The need for a mandatory course in indigenous studies

Moral and social context compel action by universities

Graphic by Kelly Campbell

Quite a bit of discussion has been happening about the prospect of introducing a mandatory indigenous studies course into university curriculums across Canada – including at the University of Manitoba.

Pressure to make an indigenous studies course mandatory stems from the historic Truth and Reconciliation Commission (TRC) report. In this report, there are calls to action for Canada to implement in order to “redress the legacy of residential schools and advance the process of Canadian reconciliation.”

The University of Winnipeg and Lakehead University (in Thunder Bay, Ont.) have already implemented this requirement university-wide, and the University of Regina currently mandates all students in the faculty of arts to take an indigenous course as well.

The University of Manitoba Students’ Union’s recent survey asked students if they supported an indigenous studies course requirement.
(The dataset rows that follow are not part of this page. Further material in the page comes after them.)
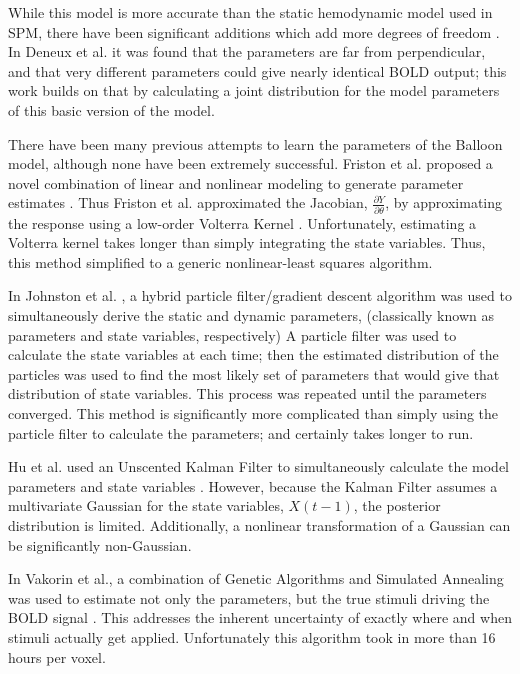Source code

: \documentclass{article}
\begin{document}
While this model is more accurate than the static hemodynamic model used in \ac{SPM},
there have been significant additions which add more degrees of freedom \cite{Deneux2006}. 
In Deneux et al. it was found that the parameters are far from perpendicular,
and that very different parameters could give nearly identical \ac{BOLD} output;
this work builds on that by calculating a joint distribution for the
model parameters of this basic version of the model\cite{Deneux2006}. 

There have been many previous attempts to learn the parameters of the
Balloon model, although none have been extremely successful. 
Friston et al. proposed a novel combination of 
linear and nonlinear modeling to generate parameter estimates
\cite{Friston2002b}.  Thus Friston et al. approximated the Jacobian, 
$\frac{\partial Y}{\partial \theta}$, by approximating the response
using a low-order Volterra Kernel \cite{Friston2002b}. 
Unfortunately, estimating a Volterra kernel
takes longer than simply integrating the state variables. Thus,
this method simplified to a generic nonlinear-least squares algorithm.

In Johnston et al. \cite{Johnston2007}, a hybrid particle filter/gradient
descent algorithm was used to simultaneously derive the static and dynamic 
parameters, (classically known as parameters and state variables, respectively)
A particle filter was used to calculate the state variables at each
time; then the estimated distribution of the particles was used to find
the most likely set of parameters that would give that distribution of state variables.
This process was repeated until the parameters converged. This
method is significantly more complicated than simply using the particle
filter to calculate the parameters; and certainly takes longer to run.

Hu et al. used an Unscented Kalman Filter to simultaneously calculate
the model parameters and state variables \cite{Hu2009}.
However, because the Kalman Filter assumes a multivariate 
Gaussian for the state variables, $X(t-1)$, the posterior 
distribution is limited. Additionally, a nonlinear transformation
of a Gaussian can be significantly non-Gaussian. 

In Vakorin et al., a combination of Genetic Algorithms and 
Simulated Annealing was used to estimate not only the parameters, but the true 
stimuli driving the \ac{BOLD} signal  \cite{Vakorin2007}. 
This addresses the inherent uncertainty of exactly where and when 
stimuli actually get applied. Unfortunately this algorithm took
in more than 16 hours per voxel.
\end{document}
However, this course should be a requirement regardless of whether students support it or not.

The reasons for such a course requirement are many. The first and foremost is that this is recommended in the TRC report. Prime Minister Trudeau has already committed to implementing all 94 calls to action contained in the report. Keeping these important considerations in mind, the merits of a mandatory indigenous studies course requirement for all U of M students should be viewed through the lens of Canada’s history.

Between 1850 and 1970 one third of Aboriginal children in Canada spent the majority of their childhoods in residential schools as part of the Canadian government’s policy of aggressive assimilation. This policy of assimilation was assisted by missionaries from the Anglican, Roman Catholic, and Methodist churches seeking the conversion of Aboriginal people to Christianity through education.

The TRC report tries to address the devastating legacy left behind by the residential schools with its 94 calls to action. An indigenous studies course would go some way toward educating future generations of Canadians on the legacy of the residential schools and leave them with a sense of appreciation for Aboriginal culture.

Why is that important? Why not study other cultures that were oppressed in Canada? No other cultural group has been systematically discriminated against since Canada’s founding to the extent that Aboriginal peoples have. Their children were rounded up and put in schools where their cultural identity was violently forced out of them. This destroyed the family structure within Aboriginal communities, who are now facing the long-term social effects of such a discriminatory policy.

Another point is that Aboriginal people are fundamental to the socio-economic fabric of Canada. The Aboriginal population is set to grow  between 1.1 per cent and 2.3 per cent annually by 2036, higher than the projected national growth rate of 0.9 per cent. It makes sense, given Canada’s history of neglecting Aboriginal communities, that we as a society should come to develop understanding of their cultural identity and appreciate what they have to offer to Canada.

However, there have been criticisms of imposing a mandatory indigenous studies course at the University of Winnipeg and the possibility of something similar at the U of M. Almost all arguments against the course requirement have no rational basis to begin with.

One argument is that students pay for their education and so should not be forced to take courses that aren’t relevant to their major, as students are already strapped for cash. Being a student myself, I sympathize with the affordability part and understand that students have limited budgets. However, students are often required to take courses that won’t ever be used in the real world – you have to take them anyway, so you pay your dues to get that degree.

Undergraduate studies are partly about obtaining an education that makes you a well-rounded candidate for the job market. Although this outcome is important, there are other equally important outcomes that one derives from university education. For example, the courses that you won’t use in your future career often challenge you on an intellectual level, grow you as a person, and ultimately make you a better citizen. The indigenous course requirement would do exactly that. It would challenge people’s long-held belief and stereotypes and ultimately make people better citizens.

Another argument is that the university senate’s main role is to accept or reject suggestions on new course requirements, rather than impose. Departments are content experts and should be the only one proposing mandatory course requirements. However, the senate does have the power to propose and impose mandatory course requirements as it pleases. Departments may be content experts but they are not experts in what the nation and society needs. Canada is in a process of national healing and departments, rightly so, are concerned only with their respective disciplines.

Furthermore, there are already mandatory course requirements imposed on all undergraduate students that attend University of Manitoba – English and math. What practical good is math for someone majoring in classical studies or theatre?

The idea behind the mandatory English and math requirement seems quite easy to understand. If the general population is more educated, it makes for a more productive and prosperous society. English and math are essential subjects that everyone should understand, as they are used every day in society regardless of field or discipline.

Let’s be clear: this is not a “progressive” issue. It is an issue of national concern. There are many issues that are progressive but this is far from it. It’s wrong to see this issue politicized and presented as if only one segment of the political spectrum demands it.

The argument for having a mandatory indigenous studies requirement stems from our moral obligation to remedy past wrongs done to Aboriginal communities. After a long time in Canadian history, we have the opportunity to correct the past by creating and building a more tolerant and equitable society. It’s time to get this right and we must not fail.